Steelers 31, Ravens 24
These two teams really are mirror images of each other. In fact, I'd even say that Baltimore's offensive line is much better. They play each other within one score nearly every single time they meet. So how does Pittsburgh keep winning? The fact that most of the games are In Pittsburgh helps, but frankly it seems like Baltimore just can't shake their perpetual little brother image, no matter how much they gloat and blather about hating Pittsburgh. Good luck next year, guys.
Packers 48, Falcons 21
Let me begin by stating that the Green Bay Packers have an amazing football team, one that I knew going in would most likely be coming to Chicago for the NFC Championship game. Aaron Rodgers played like he's capable of playing and it's only fitting that the team to represent the NFC in the Superbowl will have to be the last man standing in the oldest rivalry in the sport. I'm not one for smack-talk before the game, so I'll merely leave it be, hope Sunday hurries the fuck up, and hope the Bears take care of business like they did the last time Green Bay came to Soldier Field.
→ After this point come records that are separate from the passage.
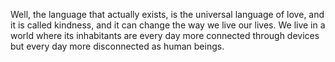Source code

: Well, the language that actually exists, is the universal language of love,
and it is called kindness, and it can change the way we live our lives.
We live in a world where its inhabitants are every day more connected
through devices but every day more disconnected as human beings.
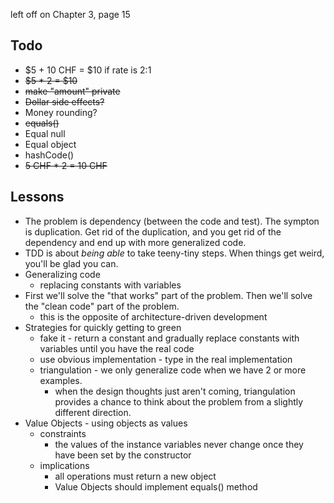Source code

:left off on Chapter 3, page 15

## Todo

- $5 + 10 CHF = $10 if rate is 2:1
- ~~$5 * 2 = $10~~
- ~~make "amount" private~~
- ~~Dollar side effects?~~
- Money rounding?
- ~~equals()~~
- Equal null
- Equal object
- hashCode()
- ~~5 CHF * 2 = 10 CHF~~

## Lessons
- The problem is dependency (between the code and test). The sympton is duplication. Get rid of the duplication, and you get rid of the dependency and end up with more generalized code.
- TDD is about *being able* to take teeny-tiny steps. When things get weird, you'll be glad you can.
- Generalizing code
  - replacing constants with variables
- First we'll solve the "that works" part of the problem. Then we'll solve the "clean code" part of the problem.
  - this is the opposite of architecture-driven development
- Strategies for quickly getting to green
  - fake it - return a constant and gradually replace constants with variables until you have the real code
  - use obvious implementation - type in the real implementation
  - triangulation - we only generalize code when we have 2 or more examples.
    - when the design thoughts just aren't coming, triangulation provides a chance to think about the problem from a slightly different direction.
- Value Objects - using objects as values
  - constraints
    - the values of the instance variables never change once they have been set by the constructor
  - implications
    - all operations must return a new object
    - Value Objects should implement equals() method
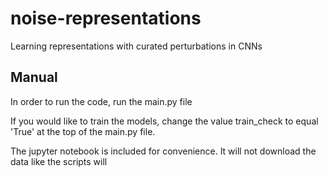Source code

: # noise-representations
Learning representations with curated perturbations in CNNs     


## Manual
In order to run the code, run the main.py file 

If you would like to train the models, change the value train_check to equal
'True' at the top of the main.py file.   


The jupyter notebook is included for convenience. It will not download the data like the scripts will
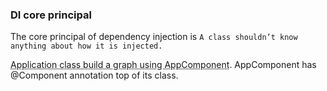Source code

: ### DI core principal
The core principal of dependency injection is `A class shouldn’t know anything about how it is injected.`

<abbr title="AppComponent"> Application class build a graph using AppComponent</abbr>. AppComponent has @Component annotation top of its class. 
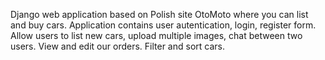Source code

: Django web application based on Polish site OtoMoto where you can list and buy cars. Application contains user autentication, login, register form. Allow users to list new cars, upload multiple images, chat between two users. View and edit our orders. Filter and sort cars. 
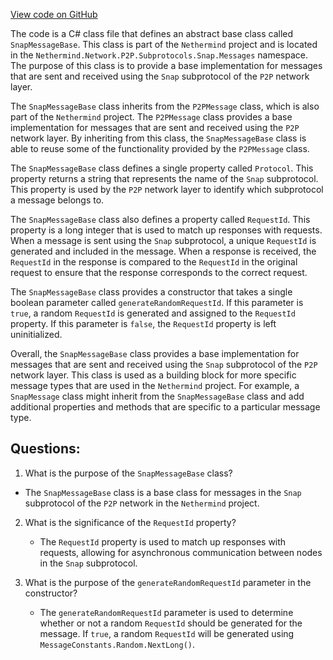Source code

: [View code on GitHub](https://github.com/nethermindeth/nethermind/Nethermind.Network/P2P/Subprotocols/Snap/Messages/SnapMessageBase.cs)

The code is a C# class file that defines an abstract base class called `SnapMessageBase`. This class is part of the `Nethermind` project and is located in the `Nethermind.Network.P2P.Subprotocols.Snap.Messages` namespace. The purpose of this class is to provide a base implementation for messages that are sent and received using the `Snap` subprotocol of the `P2P` network layer.

The `SnapMessageBase` class inherits from the `P2PMessage` class, which is also part of the `Nethermind` project. The `P2PMessage` class provides a base implementation for messages that are sent and received using the `P2P` network layer. By inheriting from this class, the `SnapMessageBase` class is able to reuse some of the functionality provided by the `P2PMessage` class.

The `SnapMessageBase` class defines a single property called `Protocol`. This property returns a string that represents the name of the `Snap` subprotocol. This property is used by the `P2P` network layer to identify which subprotocol a message belongs to.

The `SnapMessageBase` class also defines a property called `RequestId`. This property is a long integer that is used to match up responses with requests. When a message is sent using the `Snap` subprotocol, a unique `RequestId` is generated and included in the message. When a response is received, the `RequestId` in the response is compared to the `RequestId` in the original request to ensure that the response corresponds to the correct request.

The `SnapMessageBase` class provides a constructor that takes a single boolean parameter called `generateRandomRequestId`. If this parameter is `true`, a random `RequestId` is generated and assigned to the `RequestId` property. If this parameter is `false`, the `RequestId` property is left uninitialized.

Overall, the `SnapMessageBase` class provides a base implementation for messages that are sent and received using the `Snap` subprotocol of the `P2P` network layer. This class is used as a building block for more specific message types that are used in the `Nethermind` project. For example, a `SnapMessage` class might inherit from the `SnapMessageBase` class and add additional properties and methods that are specific to a particular message type.
## Questions: 
 1. What is the purpose of the `SnapMessageBase` class?
   - The `SnapMessageBase` class is a base class for messages in the `Snap` subprotocol of the `P2P` network in the `Nethermind` project.

2. What is the significance of the `RequestId` property?
   - The `RequestId` property is used to match up responses with requests, allowing for asynchronous communication between nodes in the `Snap` subprotocol.

3. What is the purpose of the `generateRandomRequestId` parameter in the constructor?
   - The `generateRandomRequestId` parameter is used to determine whether or not a random `RequestId` should be generated for the message. If `true`, a random `RequestId` will be generated using `MessageConstants.Random.NextLong()`.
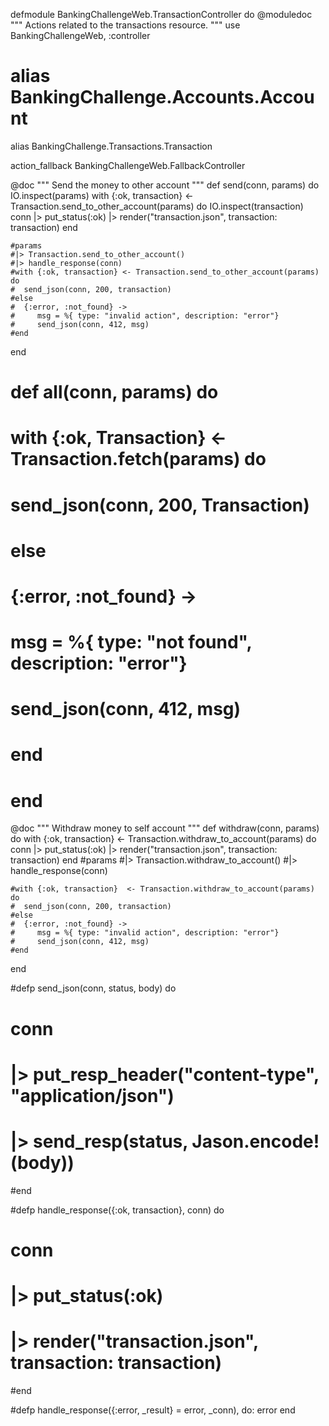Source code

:defmodule BankingChallengeWeb.TransactionController do
  @moduledoc """
  Actions related to the transactions resource.
  """
  use BankingChallengeWeb, :controller

#  alias BankingChallenge.Accounts.Account
  alias BankingChallenge.Transactions.Transaction

  action_fallback BankingChallengeWeb.FallbackController


  @doc """
  Send the money to other account
  """
  def send(conn, params) do
    IO.inspect(params)
    with {:ok, transaction} <- Transaction.send_to_other_account(params) do
      IO.inspect(transaction)
      conn
       |> put_status(:ok)
       |> render("transaction.json", transaction: transaction)
    end

    #params
    #|> Transaction.send_to_other_account()
    #|> handle_response(conn)
    #with {:ok, transaction} <- Transaction.send_to_other_account(params) do
    #  send_json(conn, 200, transaction)
    #else
    #  {:error, :not_found} ->
    #     msg = %{ type: "invalid action", description: "error"}
    #     send_json(conn, 412, msg)
    #end
  end

 #  def all(conn, params) do
 #      with {:ok, Transaction} <- Transaction.fetch(params) do
 #        send_json(conn, 200, Transaction)
 #      else
 #        {:error, :not_found} ->
 #           msg = %{ type: "not found", description: "error"}
 #           send_json(conn, 412, msg)
 #      end
 #  end

  @doc """
  Withdraw money to self account
  """
  def withdraw(conn, params) do
    with {:ok, transaction} <- Transaction.withdraw_to_account(params) do
       conn
       |> put_status(:ok)
       |> render("transaction.json", transaction: transaction)
    end
    #params
    #|> Transaction.withdraw_to_account()
    #|> handle_response(conn)

    #with {:ok, transaction}  <- Transaction.withdraw_to_account(params) do
    #  send_json(conn, 200, transaction)
    #else
    #  {:error, :not_found} ->
    #     msg = %{ type: "invalid action", description: "error"}
    #     send_json(conn, 412, msg)
    #end
  end

  #defp send_json(conn, status, body) do
  #  conn
  #  |> put_resp_header("content-type", "application/json")
  #  |> send_resp(status, Jason.encode!(body))
  #end

  #defp handle_response({:ok, transaction}, conn) do
  #  conn
  #  |> put_status(:ok)
  #  |> render("transaction.json", transaction: transaction)
  #end

  #defp handle_response({:error, _result} = error, _conn), do: error
end
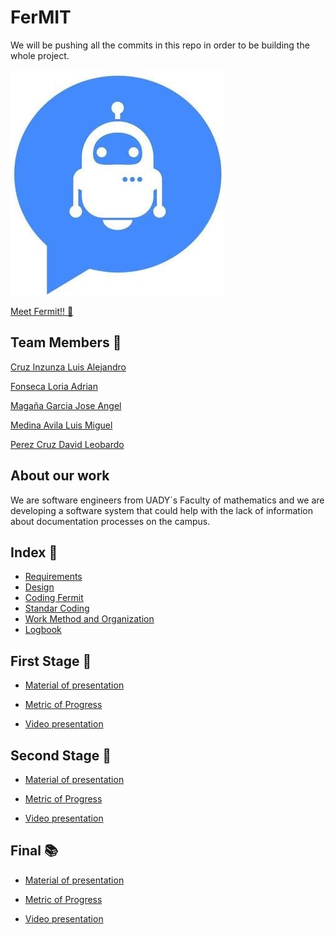 # FerMIT
We will be pushing all the commits in this repo in order to be building the whole project. 


![(representacion de proyecto)](Fermit_logo.png "Logo in progress ")

[Meet Fermit!! :wave: ]()

## Team Members :star2:

 [Cruz Inzunza Luis Alejandro](https://github.com/Luis-Inzunza)

 [Fonseca Loria Adrian](https://github.com/adrianfonsecal)

 [Magaña Garcia Jose Angel](https://github.com/Xmahana)

 [Medina Avila Luis Miguel](https://github.com/LuisMiguelMedina)

 [Perez Cruz David Leobardo](https://github.com/DavidPerez007)

## About our work 

We are software engineers from UADY´s Faculty of mathematics and we are developing a software system that could help with the lack of information about documentation processes on the campus.

## Index :open_file_folder:

* [Requirements](Files/Requirements.md)
* [Design](Files/Design.md)
* [Coding Fermit](Files/Coding.md)
* [Standar Coding](Files/StandarCoding.md)
* [Work Method and Organization](Files/WorkMethod.md)
* [Logbook](Files/LogBook.pdf)

## First Stage :closed_book:

* [Material of presentation](Files/FirstStage_Presentation.pdf)

* [Metric of Progress](Files/Metrics.png)

* [Video presentation](https://youtu.be/43cPdTONF68)

## Second Stage :blue_book:

* [Material of presentation](Files/SecondStage_Presentation.pdf)

* [Metric of Progress](Files/Metrics2.png)

* [Video presentation](https://youtu.be/qL2UxZui-xk)


## Final :books:

* [Material of presentation]()

* [Metric of Progress]()

* [Video presentation]()

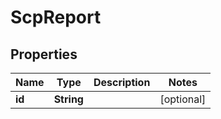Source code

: 

# ScpReport


## Properties

| Name | Type | Description | Notes |
|------------ | ------------- | ------------- | -------------|
|**id** | **String** |  |  [optional] |



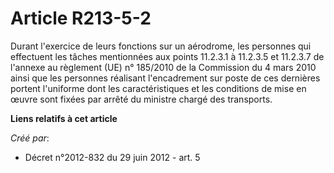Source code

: # Article R213-5-2

Durant l'exercice de leurs fonctions sur un aérodrome, les personnes qui effectuent les tâches mentionnées aux points
11.2.3.1 à 11.2.3.5 et 11.2.3.7 de l'annexe au règlement (UE) n° 185/2010 de la Commission du 4 mars 2010 ainsi que les
personnes réalisant l'encadrement sur poste de ces dernières portent l'uniforme dont les caractéristiques et les conditions
de mise en œuvre sont fixées par arrêté du ministre chargé des transports.

**Liens relatifs à cet article**

_Créé par_:

  - Décret n°2012-832 du 29 juin 2012 - art. 5

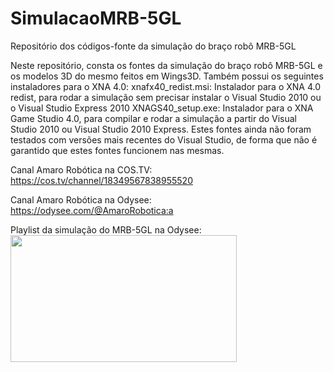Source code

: # SimulacaoMRB-5GL
Repositório dos códigos-fonte da simulação do braço robô MRB-5GL

Neste repositório, consta os fontes da simulação do braço robô MRB-5GL e os modelos 3D do mesmo
feitos em Wings3D.
Também possui os seguintes instaladores para o XNA 4.0:
xnafx40_redist.msi: Instalador para o XNA 4.0 redist, para rodar a simulação sem precisar 
                    instalar o Visual Studio 2010 ou o Visual Studio Express 2010
XNAGS40_setup.exe: Instalador para o XNA Game Studio 4.0, para compilar e rodar a simulação 
                   a partir do Visual Studio 2010 ou Visual Studio 2010 Express.
Estes fontes ainda não foram testados com versões mais recentes do Visual Studio, de forma 
que não é garantido que estes fontes funcionem nas mesmas.

Canal Amaro Robótica na COS.TV:                                      
https://cos.tv/channel/18349567838955520

Canal Amaro Robótica na Odysee:                         
https://odysee.com/@AmaroRobotica:a

Playlist da simulação do MRB-5GL na Odysee:                         
[<img src="https://thumbs.odycdn.com/35a75efc1ef048d17f275c56e3ceb52a.webp" width="362" height="203">](https://odysee.com/@AmaroRobotica:a/Simula%C3%A7%C3%A3o-do-bra%C3%A7o-rob%C3%B4-MRB-5GL:f)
That said, I'm going to devote a little bit of time to why Atlanta was embarrassed the way they were. All year long Atlanta reminded me of the 2003 Chiefs or, to a lesser extent, the 2001 Bears. Both were 13-3 teams with homefield advantage that bowed out in a big way in their first playoff games. Both benefited from favorable schedules, close wins, and an abundance of turnovers despite a defense that, yardage wise, was not particularly intimidating. The Falcons had the NFL's 16th ranked defense, yardage wise, but were 23rd against the pass, allowed 23 TD passes, and also allowed 4.6 yards per rush. They had a respectable 31 sacks, but outside of John Abraham's 13, no one else had more than 4.0. That's indicative of a team that relies on the blitz to create pressure, and those teams generally fail in the playoffs.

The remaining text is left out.